= PROVIDED DATA =
BEGIN
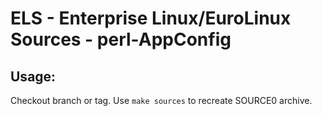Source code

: # ELS - Enterprise Linux/EuroLinux Sources - perl-AppConfig
 
## Usage:
  Checkout branch or tag. Use `make sources` to recreate  SOURCE0 archive.
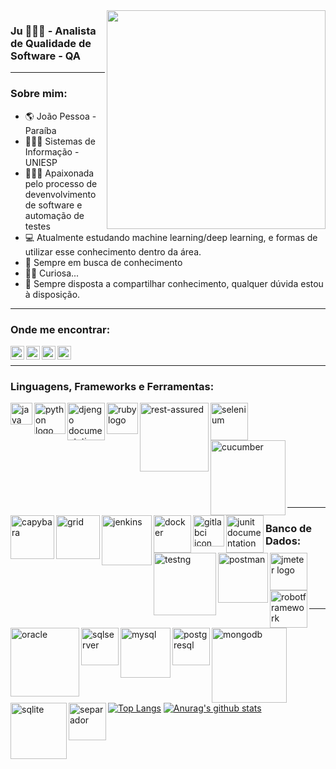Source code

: <img align="right" width="350" src="https://www.edureka.co/blog/wp-content/uploads/2019/03/1blog-1-405x300.png">

### Ju 👩🏾‍💻 - Analista de Qualidade de Software - QA

---

### Sobre mim:
- :earth_americas: João Pessoa - Paraíba
- 👩🏾‍🎓 Sistemas de Informação - UNIESP
- 👩🏾‍💻 Apaixonada pelo processo de devenvolvimento de software e automação de testes
- 💻 Atualmente estudando machine learning/deep learning, e formas de utilizar esse conhecimento dentro da área.
- 🌱 Sempre em busca de conhecimento
- 🕵️‍♀️ Curiosa...
- 🤝 Sempre disposta a compartilhar conhecimento, qualquer dúvida estou à disposição.

---


### Onde me encontrar:
[<img align="left" alt="LinkedIn" width="22px" src="https://cdn.jsdelivr.net/npm/simple-icons@v3/icons/linkedin.svg" />][linkedin]
[<img align="left" alt="GitLab" width="22px" src="https://cdn.jsdelivr.net/npm/simple-icons@v3/icons/gitlab.svg" />][gitlab]
[<img align="left" alt="Instagram" width="22px" src="https://cdn.jsdelivr.net/npm/simple-icons@v3/icons/instagram.svg" />][instagram]
[<img align="left" alt="Twitter" width="22px" src="https://cdn.jsdelivr.net/npm/simple-icons@v3/icons/twitter.svg" />][twitter]

<br/>

---

### Linguagens, Frameworks e Ferramentas:
[<img align="left" alt="java icon" width="35px" src="https://upload.wikimedia.org/wikipedia/it/thumb/2/2e/Java_Logo.svg/258px-Java_Logo.svg.png"/>][java]
[<img align="left" alt="python logo" width="50px" src="https://upload.wikimedia.org/wikipedia/commons/thumb/0/0a/Python.svg/1200px-Python.svg.png">][python]
[<img align="left" alt="djengo documentation" width="60px" src="https://cdn.iconscout.com/icon/free/png-256/django-13-1175187.png">][django]
[<img align="left" alt="ruby logo" width="50px" src="https://upload.wikimedia.org/wikipedia/commons/f/f1/Ruby_logo.png">][ruby]
[<img align="left" alt="rest-assured" width="110px" src="https://encrypted-tbn0.gstatic.com/images?q=tbn%3AANd9GcSef6u2SDZI2RvV0Z89ClQe7cRph4cNNjaKbg&usqp=CAU">][restassured]
[<img align="left" alt="selenium" width="60px" src="https://5.imimg.com/data5/PR/TC/MY-42773694/selenium-testing-training-500x500.png">][selenium]
[<img align="left" alt="cucumber" width="120px" src="https://qa-platforms.com/wp-content/uploads/2019/09/cucumber-black-512.png">][cucumber]
[<img align="left" alt="capybara" width="70px" src="https://www.qatestingtools.com/sites/default/files/tools_shortcuts/capybara-150px_1.png">][capybara]
[<img align="left" alt="grid" width="70px" src="https://www.selenium.dev/images/selenium_grid_logo_square.png">][grid]
[<img align="left" alt="jenkins" width="80px" src="https://miro.medium.com/max/800/1*LOFbTP2SxXcFpM_qTsUSuw.png" />][jenkins]
[<img align="left" alt="docker" width="60px" src="https://www.ibm.com/blogs/cloud-computing/wp-content/uploads/2014/04/docker-logo-open-cloud.png" />][docker]
[<img align="left" alt="gitlabci icon" width="50px" src="https://miro.medium.com/max/340/1*HP0Qss6BAQcv0UbHb21YFQ.png">][gitlabci]
[<img align="left" alt="junit documentation" width="60px" src="https://miro.medium.com/max/460/1*ahIiDbsR6s9XgR45nJJ5DA.png">][junit]
[<img align="left" alt="testng" width="100px" src="https://encrypted-tbn0.gstatic.com/images?q=tbn%3AANd9GcTHe0fn9Bp8q5iB_yhJOt35aZAD1yABrLjOAQ&usqp=CAU">][testng]
[<img align="left" alt="postman" width="80px" src="https://s3.amazonaws.com/media-p.slid.es/uploads/327261/images/5065937/pm-logo-vert.png">][postman]
[<img align="left" alt="jmeter logo" width="60px" src="https://svn.apache.org/repos/asf/jmeter/tags/v3_2/docs/images/jmeter_square.svg">][jmeter]
[<img align="left" alt="robotframework" width="60px" src="https://3.bp.blogspot.com/-UoTTtVe4t0Y/WujzP9IF7II/AAAAAAAAAiY/DnBjFV7CICsTZsYl308fofPNhOh5m-WXACLcBGAs/s1600/robotfw_mark_black_low.png">][robotframework]


<br/><br/><br/><br/><br/><br/><br/><br/><br/>

---

### Banco de Dados:
[<img align="left" alt="oracle" width="110px" src="https://www.baaer.eu/wp-content/uploads/2018/07/Slide1.jpg">][oracle]
[<img align="left" alt="sqlserver" width="60px" src="https://logodownload.org/wp-content/uploads/2016/10/Microsoft-SQL-Server-Logo-1.png">][sqlserver]
[<img align="left" alt="mysql" width="80px" src="https://d1.awsstatic.com/asset-repository/products/amazon-rds/1024px-MySQL.ff87215b43fd7292af172e2a5d9b844217262571.png">][mysql]
[<img align="left" alt="postgresql" width="60px" src="https://stato.blog.br/loja/image/cache/catalog/LOGO/postgresql-logo-500x500.png">][postgresql]
[<img align="left" alt="mongodb" width="120px" src="https://nakedsecurity.sophos.com/wp-content/uploads/sites/2/2017/01/mongodb.png?w=775">][mongodb]
[<img align="left" alt="sqlite" width="90px" src="https://upload.wikimedia.org/wikipedia/commons/thumb/3/38/SQLite370.svg/1200px-SQLite370.svg.png">][sqlite]


<br/><br/><br/><br/>

---

[![Top Langs](https://github-readme-stats.vercel.app/api/top-langs/?username=jussaragranja&theme=dracula)](https://github.com/jussaragranja/)
<img align="left" alt="separador" width="60px" src="https://images.vexels.com/media/users/3/135787/isolated/lists/d89c8587ebb14f1356c4deb9fb7c56b0-divisor-ornamentado-decorativo-6.png">
[![Anurag's github stats](https://github-readme-stats.vercel.app/api?username=jussaragranja&show_icons=true&theme=dracula)](https://github.com/jussaragranja/)
<br/>

[linkedin]: https://www.linkedin.com/in/jussaragranja/
[gitlab]: https://gitlab.com/jussaragranja/
[gitlabci]: https://docs.gitlab.com/ee/ci/
[instagram]: https://www.instagram.com/jussaragranja/
[twitter]: https://twitter.com/JuuhGranja
[java]: https://docs.oracle.com/en/java/
[selenium]: https://www.selenium.dev/documentation/en/
[restassured]: https://rest-assured.io/
[junit]: https://junit.org/
[postman]: https://www.postman.com/
[testng]: https://testng.org/doc/documentation-main.html
[grid]: https://www.selenium.dev/documentation/en/
[jmeter]: https://jmeter.apache.org/
[cucumber]: https://cucumber.io/
[capybara]: https://rubydoc.info/github/teamcapybara/capybara/master
[python]: https://www.python.org/doc/
[django]: https://docs.djangoproject.com/en/3.1/
[ruby]: https://www.ruby-lang.org/pt/documentation/
[maven]: https://maven.apache.org/guides/index.html
[jenkins]: https://www.jenkins.io/doc/
[docker]: https://docs.docker.com/
[oracle]: https://docs.oracle.com/en/database/oracle/oracle-database/
[mysql]: https://dev.mysql.com/doc/
[postgresql]: https://www.postgresql.org/docs/
[mongodb]: https://www.mongodb.com/
[sqlite]: https://www.sqlite.org/docs.html
[sqlserver]: https://docs.microsoft.com/pt-br/sql/sql-server/?view=sql-server-ver15
[robotframework]: http://robotframework.org/robotframework/latest/RobotFrameworkUserGuide.html



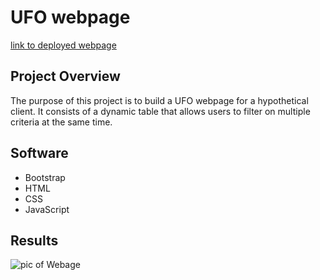 # UFO webpage

[link to deployed webpage](https://cpstell.github.io/UFOs/)

## Project Overview

The purpose of this project is to build a UFO webpage for a hypothetical client. It consists of a dynamic table that allows users to filter on multiple criteria at the same time. 

## Software

* Bootstrap
* HTML
* CSS
* JavaScript

## Results

![pic of Webage](./images/Webpage.png)




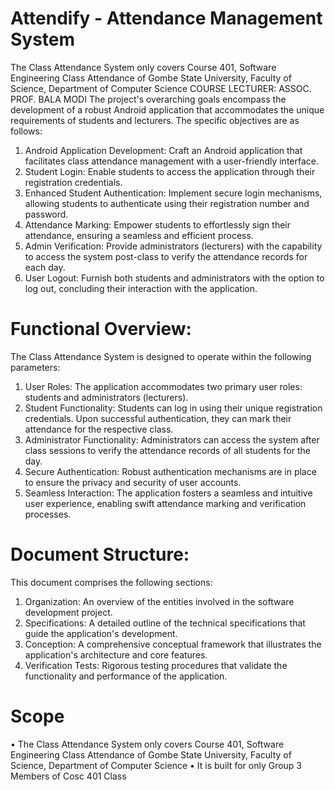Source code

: # Attendify - Attendance Management System 
The Class Attendance System only covers Course 401, Software Engineering Class Attendance of Gombe State University, Faculty of Science, Department of Computer Science
COURSE LECTURER: ASSOC. PROF. BALA MODI
The project's overarching goals encompass the development of a robust Android application that accommodates the unique requirements of students and lecturers. The specific objectives are as follows:
1.	Android Application Development: Craft an Android application that facilitates class attendance management with a user-friendly interface.
2.	Student Login: Enable students to access the application through their registration credentials.
3.	Enhanced Student Authentication: Implement secure login mechanisms, allowing students to authenticate using their registration number and password.
4.	Attendance Marking: Empower students to effortlessly sign their attendance, ensuring a seamless and efficient process.
5.	Admin Verification: Provide administrators (lecturers) with the capability to access the system post-class to verify the attendance records for each day.
6.	User Logout: Furnish both students and administrators with the option to log out, concluding their interaction with the application.
# Functional Overview:
The Class Attendance System is designed to operate within the following parameters:
1.	User Roles: The application accommodates two primary user roles: students and administrators (lecturers).
2.	Student Functionality: Students can log in using their unique registration credentials. Upon successful authentication, they can mark their attendance for the respective class.
3.	Administrator Functionality: Administrators can access the system after class sessions to verify the attendance records of all students for the day.
4.	Secure Authentication: Robust authentication mechanisms are in place to ensure the privacy and security of user accounts.
5.	Seamless Interaction: The application fosters a seamless and intuitive user experience, enabling swift attendance marking and verification processes.
# Document Structure:
This document comprises the following sections:
1.	Organization: An overview of the entities involved in the software development project.
2.	Specifications: A detailed outline of the technical specifications that guide the application's development.
3.	Conception: A comprehensive conceptual framework that illustrates the application's architecture and core features.
4.	Verification Tests: Rigorous testing procedures that validate the functionality and performance of the application.
#	Scope
•	The Class Attendance System only covers Course 401, Software Engineering Class Attendance of Gombe State University, Faculty of Science, Department of Computer Science
•	It is built for only Group 3 Members of Cosc 401 Class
END
= TASK TO COMPLETE =
Transcribe the lines above exactly, beginning at the one with "Checkout branch or" and ending at the one with "- 👩🏾‍💻 Apaixonada". Include both; exclude the pictures.

= WRITTEN ANSWER =
  Checkout branch or tag. Use `make sources` to recreate  SOURCE0 archive.
Source code

: <img align="right" width="350" src="https://www.edureka.co/blog/wp-content/uploads/2019/03/1blog-1-405x300.png">

### Ju 👩🏾‍💻 - Analista de Qualidade de Software - QA

---

### Sobre mim:
- :earth_americas: João Pessoa - Paraíba
- 👩🏾‍🎓 Sistemas de Informação - UNIESP
- 👩🏾‍💻 Apaixonada pelo processo de devenvolvimento de software e automação de testes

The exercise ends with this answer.